**Activity**
The records are to be restated in their entirety, word for word.

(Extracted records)
= = = =
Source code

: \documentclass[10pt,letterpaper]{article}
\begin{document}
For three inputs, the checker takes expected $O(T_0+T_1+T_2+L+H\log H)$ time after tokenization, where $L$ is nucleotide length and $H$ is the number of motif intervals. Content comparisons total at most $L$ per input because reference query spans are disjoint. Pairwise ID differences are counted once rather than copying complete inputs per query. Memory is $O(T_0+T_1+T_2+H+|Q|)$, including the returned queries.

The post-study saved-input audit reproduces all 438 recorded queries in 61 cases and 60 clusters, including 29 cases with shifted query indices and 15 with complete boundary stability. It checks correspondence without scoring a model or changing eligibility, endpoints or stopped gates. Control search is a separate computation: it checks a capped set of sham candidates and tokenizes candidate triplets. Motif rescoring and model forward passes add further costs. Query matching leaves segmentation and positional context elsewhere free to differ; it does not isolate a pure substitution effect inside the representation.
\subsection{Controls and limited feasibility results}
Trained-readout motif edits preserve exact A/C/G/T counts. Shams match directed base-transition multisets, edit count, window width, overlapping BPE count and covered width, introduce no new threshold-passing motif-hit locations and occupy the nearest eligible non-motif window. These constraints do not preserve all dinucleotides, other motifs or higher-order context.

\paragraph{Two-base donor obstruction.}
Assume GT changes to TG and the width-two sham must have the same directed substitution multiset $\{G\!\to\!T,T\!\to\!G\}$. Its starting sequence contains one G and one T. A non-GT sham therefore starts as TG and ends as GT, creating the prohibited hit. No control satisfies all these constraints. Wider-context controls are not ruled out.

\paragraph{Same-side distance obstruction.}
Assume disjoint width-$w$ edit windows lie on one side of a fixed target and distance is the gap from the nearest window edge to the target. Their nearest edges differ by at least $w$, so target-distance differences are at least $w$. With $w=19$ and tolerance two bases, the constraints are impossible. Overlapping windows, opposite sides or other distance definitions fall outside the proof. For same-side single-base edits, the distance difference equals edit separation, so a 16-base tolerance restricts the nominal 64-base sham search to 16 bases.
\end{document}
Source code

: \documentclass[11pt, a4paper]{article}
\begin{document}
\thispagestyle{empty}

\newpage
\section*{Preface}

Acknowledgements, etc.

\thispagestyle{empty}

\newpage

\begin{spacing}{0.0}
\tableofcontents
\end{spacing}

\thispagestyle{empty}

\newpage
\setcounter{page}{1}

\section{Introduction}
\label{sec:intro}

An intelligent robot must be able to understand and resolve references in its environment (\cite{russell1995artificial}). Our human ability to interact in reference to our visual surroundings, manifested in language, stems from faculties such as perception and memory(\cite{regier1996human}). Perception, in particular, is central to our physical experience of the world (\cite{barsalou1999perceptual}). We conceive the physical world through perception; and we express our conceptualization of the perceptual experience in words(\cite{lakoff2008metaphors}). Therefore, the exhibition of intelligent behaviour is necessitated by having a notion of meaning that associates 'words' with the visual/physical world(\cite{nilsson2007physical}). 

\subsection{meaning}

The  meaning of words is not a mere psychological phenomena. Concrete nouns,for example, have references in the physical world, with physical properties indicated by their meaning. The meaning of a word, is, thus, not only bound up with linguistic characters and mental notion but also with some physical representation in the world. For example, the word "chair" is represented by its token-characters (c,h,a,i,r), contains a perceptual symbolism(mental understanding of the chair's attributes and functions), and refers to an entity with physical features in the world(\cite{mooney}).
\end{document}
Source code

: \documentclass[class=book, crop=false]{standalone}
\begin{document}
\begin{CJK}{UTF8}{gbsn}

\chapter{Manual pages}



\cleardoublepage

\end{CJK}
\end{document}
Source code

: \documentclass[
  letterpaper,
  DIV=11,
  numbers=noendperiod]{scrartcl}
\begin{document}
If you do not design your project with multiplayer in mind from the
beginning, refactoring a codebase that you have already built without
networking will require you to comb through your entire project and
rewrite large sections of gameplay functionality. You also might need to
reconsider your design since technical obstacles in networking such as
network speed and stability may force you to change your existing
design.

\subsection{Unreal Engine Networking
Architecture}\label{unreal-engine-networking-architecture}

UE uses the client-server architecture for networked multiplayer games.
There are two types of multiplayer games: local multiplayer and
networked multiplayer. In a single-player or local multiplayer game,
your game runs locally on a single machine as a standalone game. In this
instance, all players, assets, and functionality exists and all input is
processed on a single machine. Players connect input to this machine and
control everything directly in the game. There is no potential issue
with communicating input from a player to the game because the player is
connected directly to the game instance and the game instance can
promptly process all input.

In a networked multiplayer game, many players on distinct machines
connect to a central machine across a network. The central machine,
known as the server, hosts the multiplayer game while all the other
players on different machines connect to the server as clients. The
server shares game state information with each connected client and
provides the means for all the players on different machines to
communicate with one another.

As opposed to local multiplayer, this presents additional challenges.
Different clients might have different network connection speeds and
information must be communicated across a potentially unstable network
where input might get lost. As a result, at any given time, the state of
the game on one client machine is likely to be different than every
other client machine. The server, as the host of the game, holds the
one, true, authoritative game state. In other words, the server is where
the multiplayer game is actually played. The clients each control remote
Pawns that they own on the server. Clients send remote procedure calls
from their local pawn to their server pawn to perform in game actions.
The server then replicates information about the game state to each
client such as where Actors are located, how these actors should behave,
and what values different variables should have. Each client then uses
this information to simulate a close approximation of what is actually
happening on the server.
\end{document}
= = = =
**Response area**
Source code

: \documentclass[10pt,letterpaper]{article}
\begin{document}
For three inputs, the checker takes expected $O(T_0+T_1+T_2+L+H\log H)$ time after tokenization, where $L$ is nucleotide length and $H$ is the number of motif intervals. Content comparisons total at most $L$ per input because reference query spans are disjoint. Pairwise ID differences are counted once rather than copying complete inputs per query. Memory is $O(T_0+T_1+T_2+H+|Q|)$, including the returned queries.

The post-study saved-input audit reproduces all 438 recorded queries in 61 cases and 60 clusters, including 29 cases with shifted query indices and 15 with complete boundary stability. It checks correspondence without scoring a model or changing eligibility, endpoints or stopped gates. Control search is a separate computation: it checks a capped set of sham candidates and tokenizes candidate triplets. Motif rescoring and model forward passes add further costs. Query matching leaves segmentation and positional context elsewhere free to differ; it does not isolate a pure substitution effect inside the representation.
\subsection{Controls and limited feasibility results}
Trained-readout motif edits preserve exact A/C/G/T counts. Shams match directed base-transition multisets, edit count, window width, overlapping BPE count and covered width, introduce no new threshold-passing motif-hit locations and occupy the nearest eligible non-motif window. These constraints do not preserve all dinucleotides, other motifs or higher-order context.

\paragraph{Two-base donor obstruction.}
Assume GT changes to TG and the width-two sham must have the same directed substitution multiset $\{G\!\to\!T,T\!\to\!G\}$. Its starting sequence contains one G and one T. A non-GT sham therefore starts as TG and ends as GT, creating the prohibited hit. No control satisfies all these constraints. Wider-context controls are not ruled out.

\paragraph{Same-side distance obstruction.}
Assume disjoint width-$w$ edit windows lie on one side of a fixed target and distance is the gap from the nearest window edge to the target. Their nearest edges differ by at least $w$, so target-distance differences are at least $w$. With $w=19$ and tolerance two bases, the constraints are impossible. Overlapping windows, opposite sides or other distance definitions fall outside the proof. For same-side single-base edits, the distance difference equals edit separation, so a 16-base tolerance restricts the nominal 64-base sham search to 16 bases.
\end{document}
Source code

: \documentclass[11pt, a4paper]{article}
\begin{document}
\thispagestyle{empty}

\newpage
\section*{Preface}

Acknowledgements, etc.

\thispagestyle{empty}

\newpage

\begin{spacing}{0.0}
\tableofcontents
\end{spacing}

\thispagestyle{empty}

\newpage
\setcounter{page}{1}

\section{Introduction}
\label{sec:intro}

An intelligent robot must be able to understand and resolve references in its environment (\cite{russell1995artificial}). Our human ability to interact in reference to our visual surroundings, manifested in language, stems from faculties such as perception and memory(\cite{regier1996human}). Perception, in particular, is central to our physical experience of the world (\cite{barsalou1999perceptual}). We conceive the physical world through perception; and we express our conceptualization of the perceptual experience in words(\cite{lakoff2008metaphors}). Therefore, the exhibition of intelligent behaviour is necessitated by having a notion of meaning that associates 'words' with the visual/physical world(\cite{nilsson2007physical}). 

\subsection{meaning}

The  meaning of words is not a mere psychological phenomena. Concrete nouns,for example, have references in the physical world, with physical properties indicated by their meaning. The meaning of a word, is, thus, not only bound up with linguistic characters and mental notion but also with some physical representation in the world. For example, the word "chair" is represented by its token-characters (c,h,a,i,r), contains a perceptual symbolism(mental understanding of the chair's attributes and functions), and refers to an entity with physical features in the world(\cite{mooney}).
\end{document}
Source code

: \documentclass[class=book, crop=false]{standalone}
\begin{document}
\begin{CJK}{UTF8}{gbsn}

\chapter{Manual pages}



\cleardoublepage

\end{CJK}
\end{document}
Source code

: \documentclass[
  letterpaper,
  DIV=11,
  numbers=noendperiod]{scrartcl}
\begin{document}
If you do not design your project with multiplayer in mind from the
beginning, refactoring a codebase that you have already built without
networking will require you to comb through your entire project and
rewrite large sections of gameplay functionality. You also might need to
reconsider your design since technical obstacles in networking such as
network speed and stability may force you to change your existing
design.

\subsection{Unreal Engine Networking
Architecture}\label{unreal-engine-networking-architecture}

UE uses the client-server architecture for networked multiplayer games.
There are two types of multiplayer games: local multiplayer and
networked multiplayer. In a single-player or local multiplayer game,
your game runs locally on a single machine as a standalone game. In this
instance, all players, assets, and functionality exists and all input is
processed on a single machine. Players connect input to this machine and
control everything directly in the game. There is no potential issue
with communicating input from a player to the game because the player is
connected directly to the game instance and the game instance can
promptly process all input.

In a networked multiplayer game, many players on distinct machines
connect to a central machine across a network. The central machine,
known as the server, hosts the multiplayer game while all the other
players on different machines connect to the server as clients. The
server shares game state information with each connected client and
provides the means for all the players on different machines to
communicate with one another.

As opposed to local multiplayer, this presents additional challenges.
Different clients might have different network connection speeds and
information must be communicated across a potentially unstable network
where input might get lost. As a result, at any given time, the state of
the game on one client machine is likely to be different than every
other client machine. The server, as the host of the game, holds the
one, true, authoritative game state. In other words, the server is where
the multiplayer game is actually played. The clients each control remote
Pawns that they own on the server. Clients send remote procedure calls
from their local pawn to their server pawn to perform in game actions.
The server then replicates information about the game state to each
client such as where Actors are located, how these actors should behave,
and what values different variables should have. Each client then uses
this information to simulate a close approximation of what is actually
happening on the server.
\end{document}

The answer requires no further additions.